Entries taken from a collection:

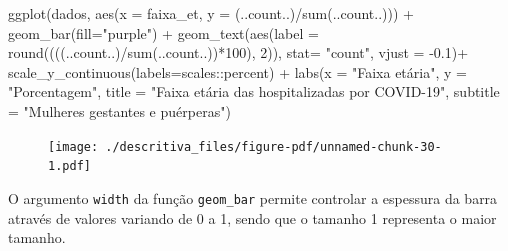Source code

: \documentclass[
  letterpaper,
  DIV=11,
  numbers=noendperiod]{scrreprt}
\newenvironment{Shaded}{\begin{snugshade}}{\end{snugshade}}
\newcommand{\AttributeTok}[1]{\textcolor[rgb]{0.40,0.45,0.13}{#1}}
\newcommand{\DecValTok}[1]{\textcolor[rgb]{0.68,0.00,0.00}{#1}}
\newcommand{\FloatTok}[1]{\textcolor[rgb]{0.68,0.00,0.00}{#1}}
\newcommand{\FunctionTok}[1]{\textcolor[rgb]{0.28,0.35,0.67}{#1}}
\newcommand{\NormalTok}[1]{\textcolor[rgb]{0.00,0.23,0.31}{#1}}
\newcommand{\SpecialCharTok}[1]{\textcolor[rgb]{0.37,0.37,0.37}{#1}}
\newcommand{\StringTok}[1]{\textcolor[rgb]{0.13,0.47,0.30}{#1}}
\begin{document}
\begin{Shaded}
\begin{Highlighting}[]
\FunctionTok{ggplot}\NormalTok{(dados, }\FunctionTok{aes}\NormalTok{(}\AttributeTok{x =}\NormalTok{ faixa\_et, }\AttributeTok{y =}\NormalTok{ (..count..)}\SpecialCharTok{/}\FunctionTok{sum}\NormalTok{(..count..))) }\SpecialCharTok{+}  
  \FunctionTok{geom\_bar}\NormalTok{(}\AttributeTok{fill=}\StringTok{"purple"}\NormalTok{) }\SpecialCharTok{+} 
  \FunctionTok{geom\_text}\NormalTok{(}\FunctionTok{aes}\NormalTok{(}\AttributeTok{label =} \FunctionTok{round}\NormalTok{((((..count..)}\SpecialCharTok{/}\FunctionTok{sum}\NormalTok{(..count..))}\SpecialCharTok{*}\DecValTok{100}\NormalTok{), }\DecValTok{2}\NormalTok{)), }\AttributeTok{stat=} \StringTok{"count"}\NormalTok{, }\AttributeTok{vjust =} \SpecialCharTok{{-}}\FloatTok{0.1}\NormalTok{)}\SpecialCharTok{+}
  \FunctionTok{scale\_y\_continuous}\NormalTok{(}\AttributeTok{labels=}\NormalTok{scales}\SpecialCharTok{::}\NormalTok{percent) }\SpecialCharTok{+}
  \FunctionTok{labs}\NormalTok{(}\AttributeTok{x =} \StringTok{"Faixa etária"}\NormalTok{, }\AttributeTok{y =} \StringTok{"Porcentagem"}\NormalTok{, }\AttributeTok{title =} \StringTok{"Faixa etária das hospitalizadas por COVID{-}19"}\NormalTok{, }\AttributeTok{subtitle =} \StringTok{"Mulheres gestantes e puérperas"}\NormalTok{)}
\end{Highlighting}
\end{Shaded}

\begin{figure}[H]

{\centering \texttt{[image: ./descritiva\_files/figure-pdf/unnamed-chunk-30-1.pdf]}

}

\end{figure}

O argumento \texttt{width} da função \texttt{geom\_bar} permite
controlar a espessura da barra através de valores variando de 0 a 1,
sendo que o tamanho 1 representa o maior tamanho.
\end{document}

...

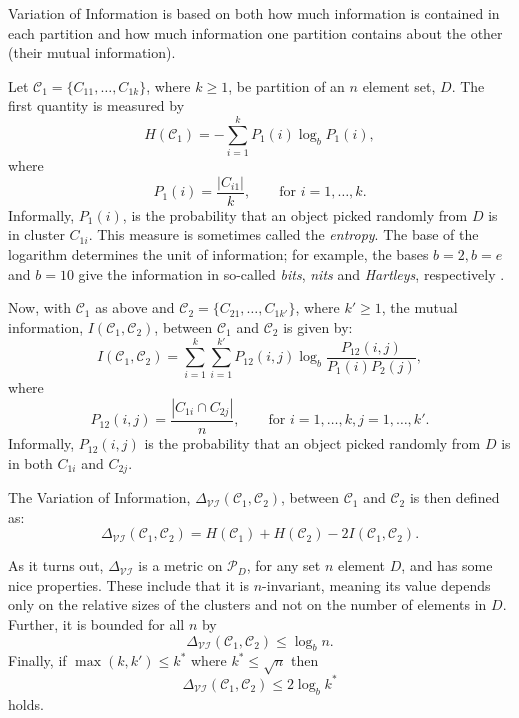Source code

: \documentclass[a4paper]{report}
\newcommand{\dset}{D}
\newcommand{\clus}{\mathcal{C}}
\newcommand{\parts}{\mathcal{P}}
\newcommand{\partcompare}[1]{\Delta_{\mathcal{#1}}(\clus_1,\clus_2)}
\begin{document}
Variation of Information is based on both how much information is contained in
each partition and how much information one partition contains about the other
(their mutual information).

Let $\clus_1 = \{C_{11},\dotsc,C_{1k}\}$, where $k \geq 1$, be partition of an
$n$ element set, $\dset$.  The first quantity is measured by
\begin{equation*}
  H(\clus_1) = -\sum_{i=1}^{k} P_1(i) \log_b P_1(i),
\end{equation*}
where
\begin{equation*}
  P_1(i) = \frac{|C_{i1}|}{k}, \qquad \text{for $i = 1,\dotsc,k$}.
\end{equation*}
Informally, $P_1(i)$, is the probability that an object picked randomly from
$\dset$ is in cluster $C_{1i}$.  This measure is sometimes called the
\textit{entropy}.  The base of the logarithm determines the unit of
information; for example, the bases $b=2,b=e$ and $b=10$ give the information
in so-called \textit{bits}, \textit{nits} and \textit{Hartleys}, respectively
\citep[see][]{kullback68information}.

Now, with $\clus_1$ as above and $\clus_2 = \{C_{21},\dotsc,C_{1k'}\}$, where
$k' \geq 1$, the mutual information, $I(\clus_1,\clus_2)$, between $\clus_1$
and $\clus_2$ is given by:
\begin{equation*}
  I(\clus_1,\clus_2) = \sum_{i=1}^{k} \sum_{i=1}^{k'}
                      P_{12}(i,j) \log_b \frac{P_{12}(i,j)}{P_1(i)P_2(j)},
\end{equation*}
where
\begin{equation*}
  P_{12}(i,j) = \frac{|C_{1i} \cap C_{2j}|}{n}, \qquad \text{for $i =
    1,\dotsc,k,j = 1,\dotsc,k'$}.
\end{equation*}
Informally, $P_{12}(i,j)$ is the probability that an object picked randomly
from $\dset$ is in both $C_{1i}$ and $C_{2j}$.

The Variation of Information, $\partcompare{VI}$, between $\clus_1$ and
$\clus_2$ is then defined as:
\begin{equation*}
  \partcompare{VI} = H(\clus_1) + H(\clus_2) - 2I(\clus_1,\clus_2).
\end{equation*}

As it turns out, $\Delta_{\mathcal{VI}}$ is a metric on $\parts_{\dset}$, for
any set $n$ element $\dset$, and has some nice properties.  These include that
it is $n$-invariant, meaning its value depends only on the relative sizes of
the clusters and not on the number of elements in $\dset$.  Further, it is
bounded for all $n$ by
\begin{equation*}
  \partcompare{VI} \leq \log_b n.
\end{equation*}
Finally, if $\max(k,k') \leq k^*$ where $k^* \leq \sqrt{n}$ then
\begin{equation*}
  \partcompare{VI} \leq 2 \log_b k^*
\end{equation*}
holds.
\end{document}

**WHAT YOU SHOULD DO**: Of all the lines above, count the ones that include the string "geom" and give the number alone.

**TASK RESULT**: 3